> [TRY IT] Using the data below, return the stretch from the line that contains "zrozumieć, dlaczego brakuje" through the line that contains "kwalifikują się do", both included, exactly as it stands and nothing beyond it.

> [AVAILABLE DATA]
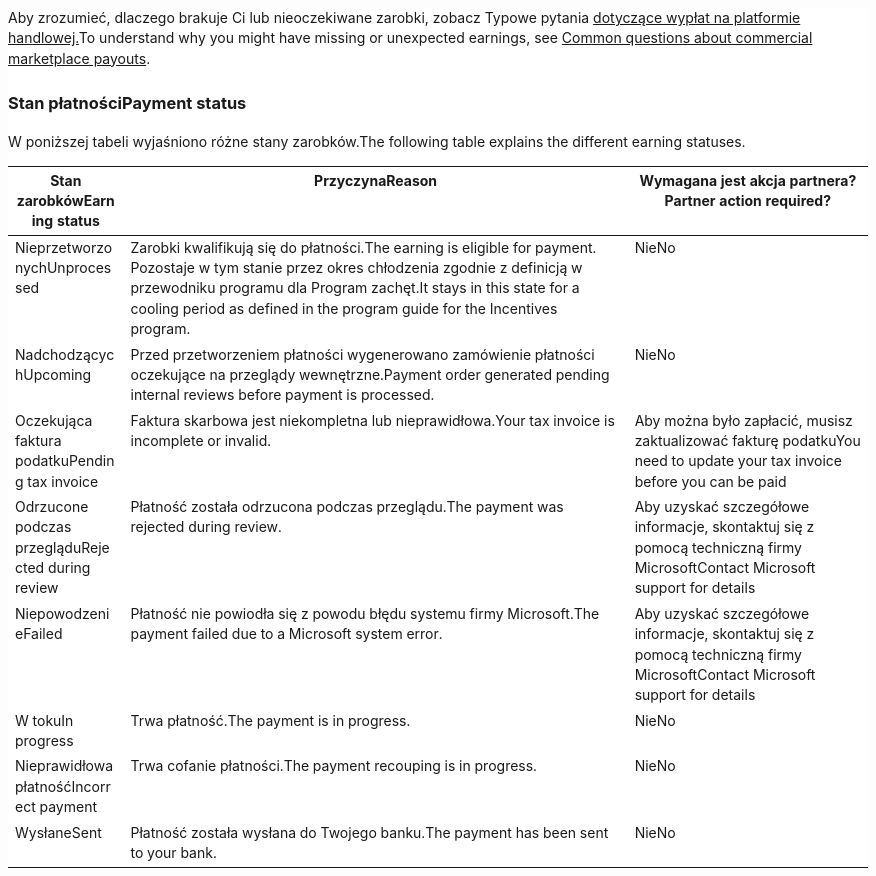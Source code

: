<span data-ttu-id="71316-503">Aby zrozumieć, dlaczego brakuje Ci lub nieoczekiwane zarobki, zobacz Typowe pytania [dotyczące wypłat na platformie handlowej.](payout-faq.yml#why-are-my-earnings-missing-)</span><span class="sxs-lookup"><span data-stu-id="71316-503">To understand why you might have missing or unexpected earnings, see [Common questions about commercial marketplace payouts](payout-faq.yml#why-are-my-earnings-missing-).</span></span>

### <a name="payment-status"></a><span data-ttu-id="71316-504">Stan płatności</span><span class="sxs-lookup"><span data-stu-id="71316-504">Payment status</span></span>

<span data-ttu-id="71316-505">W poniższej tabeli wyjaśniono różne stany zarobków.</span><span class="sxs-lookup"><span data-stu-id="71316-505">The following table explains the different earning statuses.</span></span>

| <span data-ttu-id="71316-506">Stan zarobków</span><span class="sxs-lookup"><span data-stu-id="71316-506">Earning status</span></span> | <span data-ttu-id="71316-507">Przyczyna</span><span class="sxs-lookup"><span data-stu-id="71316-507">Reason</span></span> | <span data-ttu-id="71316-508">Wymagana jest akcja partnera?</span><span class="sxs-lookup"><span data-stu-id="71316-508">Partner action required?</span></span> |
| --- | --- | --- |
| <span data-ttu-id="71316-509">Nieprzetworzonych</span><span class="sxs-lookup"><span data-stu-id="71316-509">Unprocessed</span></span> | <span data-ttu-id="71316-510">Zarobki kwalifikują się do płatności.</span><span class="sxs-lookup"><span data-stu-id="71316-510">The earning is eligible for payment.</span></span> <span data-ttu-id="71316-511">Pozostaje w tym stanie przez okres chłodzenia zgodnie z definicją w przewodniku programu dla Program zachęt.</span><span class="sxs-lookup"><span data-stu-id="71316-511">It stays in this state for a cooling period as defined in the program guide for the Incentives program.</span></span> | <span data-ttu-id="71316-512">Nie</span><span class="sxs-lookup"><span data-stu-id="71316-512">No</span></span> |
| <span data-ttu-id="71316-513">Nadchodzących</span><span class="sxs-lookup"><span data-stu-id="71316-513">Upcoming</span></span> | <span data-ttu-id="71316-514">Przed przetworzeniem płatności wygenerowano zamówienie płatności oczekujące na przeglądy wewnętrzne.</span><span class="sxs-lookup"><span data-stu-id="71316-514">Payment order generated pending internal reviews before payment is processed.</span></span> | <span data-ttu-id="71316-515">Nie</span><span class="sxs-lookup"><span data-stu-id="71316-515">No</span></span> |
| <span data-ttu-id="71316-516">Oczekująca faktura podatku</span><span class="sxs-lookup"><span data-stu-id="71316-516">Pending tax invoice</span></span> | <span data-ttu-id="71316-517">Faktura skarbowa jest niekompletna lub nieprawidłowa.</span><span class="sxs-lookup"><span data-stu-id="71316-517">Your tax invoice is incomplete or invalid.</span></span> | <span data-ttu-id="71316-518">Aby można było zapłacić, musisz zaktualizować fakturę podatku</span><span class="sxs-lookup"><span data-stu-id="71316-518">You need to update your tax invoice before you can be paid</span></span> |
| <span data-ttu-id="71316-519">Odrzucone podczas przeglądu</span><span class="sxs-lookup"><span data-stu-id="71316-519">Rejected during review</span></span> | <span data-ttu-id="71316-520">Płatność została odrzucona podczas przeglądu.</span><span class="sxs-lookup"><span data-stu-id="71316-520">The payment was rejected during review.</span></span> | <span data-ttu-id="71316-521">Aby uzyskać szczegółowe informacje, skontaktuj się z pomocą techniczną firmy Microsoft</span><span class="sxs-lookup"><span data-stu-id="71316-521">Contact Microsoft support for details</span></span> |
| <span data-ttu-id="71316-522">Niepowodzenie</span><span class="sxs-lookup"><span data-stu-id="71316-522">Failed</span></span> | <span data-ttu-id="71316-523">Płatność nie powiodła się z powodu błędu systemu firmy Microsoft.</span><span class="sxs-lookup"><span data-stu-id="71316-523">The payment failed due to a Microsoft system error.</span></span> | <span data-ttu-id="71316-524">Aby uzyskać szczegółowe informacje, skontaktuj się z pomocą techniczną firmy Microsoft</span><span class="sxs-lookup"><span data-stu-id="71316-524">Contact Microsoft support for details</span></span> |
| <span data-ttu-id="71316-525">W toku</span><span class="sxs-lookup"><span data-stu-id="71316-525">In progress</span></span> | <span data-ttu-id="71316-526">Trwa płatność.</span><span class="sxs-lookup"><span data-stu-id="71316-526">The payment is in progress.</span></span> | <span data-ttu-id="71316-527">Nie</span><span class="sxs-lookup"><span data-stu-id="71316-527">No</span></span> |
| <span data-ttu-id="71316-528">Nieprawidłowa płatność</span><span class="sxs-lookup"><span data-stu-id="71316-528">Incorrect payment</span></span> | <span data-ttu-id="71316-529">Trwa cofanie płatności.</span><span class="sxs-lookup"><span data-stu-id="71316-529">The payment recouping is in progress.</span></span> | <span data-ttu-id="71316-530">Nie</span><span class="sxs-lookup"><span data-stu-id="71316-530">No</span></span> |
| <span data-ttu-id="71316-531">Wysłane</span><span class="sxs-lookup"><span data-stu-id="71316-531">Sent</span></span> | <span data-ttu-id="71316-532">Płatność została wysłana do Twojego banku.</span><span class="sxs-lookup"><span data-stu-id="71316-532">The payment has been sent to your bank.</span></span> | <span data-ttu-id="71316-533">Nie</span><span class="sxs-lookup"><span data-stu-id="71316-533">No</span></span> |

> [SOLUTION FOR THIS PROBLEM]
:<span data-ttu-id="71316-503">Aby zrozumieć, dlaczego brakuje Ci lub nieoczekiwane zarobki, zobacz Typowe pytania [dotyczące wypłat na platformie handlowej.](payout-faq.yml#why-are-my-earnings-missing-)</span><span class="sxs-lookup"><span data-stu-id="71316-503">To understand why you might have missing or unexpected earnings, see [Common questions about commercial marketplace payouts](payout-faq.yml#why-are-my-earnings-missing-).</span></span>

### <a name="payment-status"></a><span data-ttu-id="71316-504">Stan płatności</span><span class="sxs-lookup"><span data-stu-id="71316-504">Payment status</span></span>

<span data-ttu-id="71316-505">W poniższej tabeli wyjaśniono różne stany zarobków.</span><span class="sxs-lookup"><span data-stu-id="71316-505">The following table explains the different earning statuses.</span></span>

| <span data-ttu-id="71316-506">Stan zarobków</span><span class="sxs-lookup"><span data-stu-id="71316-506">Earning status</span></span> | <span data-ttu-id="71316-507">Przyczyna</span><span class="sxs-lookup"><span data-stu-id="71316-507">Reason</span></span> | <span data-ttu-id="71316-508">Wymagana jest akcja partnera?</span><span class="sxs-lookup"><span data-stu-id="71316-508">Partner action required?</span></span> |
| --- | --- | --- |
| <span data-ttu-id="71316-509">Nieprzetworzonych</span><span class="sxs-lookup"><span data-stu-id="71316-509">Unprocessed</span></span> | <span data-ttu-id="71316-510">Zarobki kwalifikują się do płatności.</span><span class="sxs-lookup"><span data-stu-id="71316-510">The earning is eligible for payment.</span></span> <span data-ttu-id="71316-511">Pozostaje w tym stanie przez okres chłodzenia zgodnie z definicją w przewodniku programu dla Program zachęt.</span><span class="sxs-lookup"><span data-stu-id="71316-511">It stays in this state for a cooling period as defined in the program guide for the Incentives program.</span></span> | <span data-ttu-id="71316-512">Nie</span><span class="sxs-lookup"><span data-stu-id="71316-512">No</span></span> |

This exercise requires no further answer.